### Assignment:
Each record should be copied exactly, and none of them omitted.

(Stored data entries)
----------

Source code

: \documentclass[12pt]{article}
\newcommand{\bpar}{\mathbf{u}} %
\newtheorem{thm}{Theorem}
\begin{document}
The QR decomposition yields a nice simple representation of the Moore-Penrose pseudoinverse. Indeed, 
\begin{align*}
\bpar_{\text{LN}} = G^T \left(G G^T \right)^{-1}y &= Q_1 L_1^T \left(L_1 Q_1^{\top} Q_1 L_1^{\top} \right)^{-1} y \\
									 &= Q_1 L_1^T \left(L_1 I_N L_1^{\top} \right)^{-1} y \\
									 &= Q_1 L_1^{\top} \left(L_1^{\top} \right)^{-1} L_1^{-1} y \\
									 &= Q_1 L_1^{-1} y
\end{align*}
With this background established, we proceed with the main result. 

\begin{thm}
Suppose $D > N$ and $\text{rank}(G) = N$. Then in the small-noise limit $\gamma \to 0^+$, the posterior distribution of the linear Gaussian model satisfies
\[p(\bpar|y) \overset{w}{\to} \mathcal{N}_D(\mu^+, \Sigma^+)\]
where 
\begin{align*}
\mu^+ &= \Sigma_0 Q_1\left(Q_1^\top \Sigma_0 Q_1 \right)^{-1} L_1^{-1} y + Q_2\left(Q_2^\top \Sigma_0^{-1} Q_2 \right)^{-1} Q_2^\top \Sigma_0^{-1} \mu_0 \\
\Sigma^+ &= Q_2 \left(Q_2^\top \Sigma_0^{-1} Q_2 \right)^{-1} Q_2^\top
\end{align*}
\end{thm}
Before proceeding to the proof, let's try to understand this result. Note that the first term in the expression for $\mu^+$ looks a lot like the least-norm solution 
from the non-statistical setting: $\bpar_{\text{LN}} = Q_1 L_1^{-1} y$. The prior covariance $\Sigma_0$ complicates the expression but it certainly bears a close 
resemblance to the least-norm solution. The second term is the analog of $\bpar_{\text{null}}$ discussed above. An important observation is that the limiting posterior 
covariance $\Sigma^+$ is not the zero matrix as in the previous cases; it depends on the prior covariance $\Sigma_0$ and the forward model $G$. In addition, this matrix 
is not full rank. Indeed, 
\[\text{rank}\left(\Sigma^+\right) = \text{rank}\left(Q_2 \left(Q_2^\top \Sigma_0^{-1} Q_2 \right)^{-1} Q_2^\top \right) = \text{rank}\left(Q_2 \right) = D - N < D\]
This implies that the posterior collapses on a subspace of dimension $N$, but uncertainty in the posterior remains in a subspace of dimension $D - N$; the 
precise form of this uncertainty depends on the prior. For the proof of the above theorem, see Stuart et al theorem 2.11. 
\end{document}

----------

### Exercise result:
Source code

: \documentclass[12pt]{article}
\newcommand{\bpar}{\mathbf{u}} %
\newtheorem{thm}{Theorem}
\begin{document}
The QR decomposition yields a nice simple representation of the Moore-Penrose pseudoinverse. Indeed, 
\begin{align*}
\bpar_{\text{LN}} = G^T \left(G G^T \right)^{-1}y &= Q_1 L_1^T \left(L_1 Q_1^{\top} Q_1 L_1^{\top} \right)^{-1} y \\
									 &= Q_1 L_1^T \left(L_1 I_N L_1^{\top} \right)^{-1} y \\
									 &= Q_1 L_1^{\top} \left(L_1^{\top} \right)^{-1} L_1^{-1} y \\
									 &= Q_1 L_1^{-1} y
\end{align*}
With this background established, we proceed with the main result. 

\begin{thm}
Suppose $D > N$ and $\text{rank}(G) = N$. Then in the small-noise limit $\gamma \to 0^+$, the posterior distribution of the linear Gaussian model satisfies
\[p(\bpar|y) \overset{w}{\to} \mathcal{N}_D(\mu^+, \Sigma^+)\]
where 
\begin{align*}
\mu^+ &= \Sigma_0 Q_1\left(Q_1^\top \Sigma_0 Q_1 \right)^{-1} L_1^{-1} y + Q_2\left(Q_2^\top \Sigma_0^{-1} Q_2 \right)^{-1} Q_2^\top \Sigma_0^{-1} \mu_0 \\
\Sigma^+ &= Q_2 \left(Q_2^\top \Sigma_0^{-1} Q_2 \right)^{-1} Q_2^\top
\end{align*}
\end{thm}
Before proceeding to the proof, let's try to understand this result. Note that the first term in the expression for $\mu^+$ looks a lot like the least-norm solution 
from the non-statistical setting: $\bpar_{\text{LN}} = Q_1 L_1^{-1} y$. The prior covariance $\Sigma_0$ complicates the expression but it certainly bears a close 
resemblance to the least-norm solution. The second term is the analog of $\bpar_{\text{null}}$ discussed above. An important observation is that the limiting posterior 
covariance $\Sigma^+$ is not the zero matrix as in the previous cases; it depends on the prior covariance $\Sigma_0$ and the forward model $G$. In addition, this matrix 
is not full rank. Indeed, 
\[\text{rank}\left(\Sigma^+\right) = \text{rank}\left(Q_2 \left(Q_2^\top \Sigma_0^{-1} Q_2 \right)^{-1} Q_2^\top \right) = \text{rank}\left(Q_2 \right) = D - N < D\]
This implies that the posterior collapses on a subspace of dimension $N$, but uncertainty in the posterior remains in a subspace of dimension $D - N$; the 
precise form of this uncertainty depends on the prior. For the proof of the above theorem, see Stuart et al theorem 2.11. 
\end{document}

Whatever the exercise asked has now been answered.